Sur cette autoroute je vois un type en Clio qui fume une pipe, et ça a quelque chose de joli. Je vois une fille qui se remet du crayon noir tous les vingt mètres. A l’entrée de Hydra on a repéré une face de panda, c’était elle.
Je vois 36 voitures auto collées Apple, c’est pas Steve Jobs qui a lancé une voiture en Algérie, c’est juste un truc de cavi (ringard) qui s’est étendu aux autres couches de la population. Ca avait quelque chose de joli.
Je viens de perdre deux heures de ma vie inconséquente dans la chaleur de la voiture alors j’ai envie de tuer tout le monde, même la fliquette du barrage qui n’arrête que les hommes. Sauf que j’ai remarqué qu’elle avait du vernis rouge, et c’est joli ça.
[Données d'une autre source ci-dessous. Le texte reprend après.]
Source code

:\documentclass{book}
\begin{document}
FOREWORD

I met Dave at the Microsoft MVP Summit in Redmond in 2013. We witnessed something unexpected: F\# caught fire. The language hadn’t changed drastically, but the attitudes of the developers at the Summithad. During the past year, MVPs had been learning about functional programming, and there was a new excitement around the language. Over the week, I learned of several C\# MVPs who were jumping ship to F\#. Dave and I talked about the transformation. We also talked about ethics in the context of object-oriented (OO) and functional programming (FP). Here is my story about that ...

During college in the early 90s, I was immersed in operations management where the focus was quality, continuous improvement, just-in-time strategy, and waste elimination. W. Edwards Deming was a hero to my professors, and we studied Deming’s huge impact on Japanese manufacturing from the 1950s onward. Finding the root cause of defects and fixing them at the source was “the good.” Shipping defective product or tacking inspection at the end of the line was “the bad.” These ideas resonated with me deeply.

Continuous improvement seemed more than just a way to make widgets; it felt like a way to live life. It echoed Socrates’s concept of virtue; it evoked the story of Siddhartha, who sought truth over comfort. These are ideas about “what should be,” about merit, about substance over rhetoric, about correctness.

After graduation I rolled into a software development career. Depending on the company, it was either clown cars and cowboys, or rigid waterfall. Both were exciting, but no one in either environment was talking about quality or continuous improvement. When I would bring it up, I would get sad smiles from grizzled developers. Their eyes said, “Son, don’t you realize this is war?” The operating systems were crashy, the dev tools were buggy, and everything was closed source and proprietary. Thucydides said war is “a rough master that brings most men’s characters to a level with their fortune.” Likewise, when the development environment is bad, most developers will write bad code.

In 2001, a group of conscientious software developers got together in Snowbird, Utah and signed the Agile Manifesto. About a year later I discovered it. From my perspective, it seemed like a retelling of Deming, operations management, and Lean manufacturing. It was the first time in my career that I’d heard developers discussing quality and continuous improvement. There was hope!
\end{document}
Je me fais un film de sa vie, comment elle doit jouer a à la dure pour se faire respecter, essayer de rester coquette, se faire charrier sur son ptit cul par les autres flics, se faire défendre par son collègue Karim, celui que tout le monde admire au commissariat, comment un jour ils s’embrasseront clandestinement dans le vestiaire, sur fond d’une chanson de Faudel. La réalité doit être moins romantique que mon imagination, mais faut bien se mettre du bleu à l’âme entre les barrages.
Passons sur la journée de boulot parce que si je parle trop je risque d’admettre que j’ai tué une collègue qui se marie bientôt et qui a jugé utile de venir me demander mon avis sur le choix du carton d’invitation. Quand je l’ai invité à me laisser tranquille, elle a sorti plusieurs modèles de son sac, et à entendre ses remarques sur la classe de certains modèles à roses intégrées, j’ai pensé tellement fort à lui enfoncer sa rose dans la trachée que je crois que ça a marché.
Avis aux filles qui se marient ; arrêtez d’emmerder votre monde avec la salle, les fleurs, le faire-part, la taille des gâteaux, le coca-ou-hamoud, l’épilation prénuptiale, le traiteur. Les seules personnes que ça intéresse sont votre mère et votre belle-mère. Et votre copine Soumia qui vous veut du mal. Merci de votre compréhension.
En rentrant à la maison plus tard, je passe chez l’opticien récupérer mes lunettes, l’Algérie m’a rendu myope. Chez lui, y a une nana qui veut le payer en euros, elle sort un tas des gros billets français, lui il refuse. Elle se casse 5 minutes pour faire le change, pile le temps qu’il faut pour qu’on puisse se faire un film de cette trafiquante sans foi ni lois qui veut lui fourguer de faux billets et qui reviendra probablement jamais. Elle est revenue, mais commérer comme ça sur du vent avec un inconnu, ça a quelque chose de joli.
Je suis myope et moche, mais je conduis mieux. Dans la rue devant chez moi je vois un vieil éboueur triste qui balaie, une petite fille en petite robe orange court en sautillant de joie enfantine. Quand elle passe devant lui, elle le regarde et lui dit « rabi i3awnek » (que Dieu t’aide).
Je suis contente de pas être sourde et d’avoir entendu ça. Ca avait quelque chose de très joli cette scène. A la fin de la journée, je regrette moins ma vie.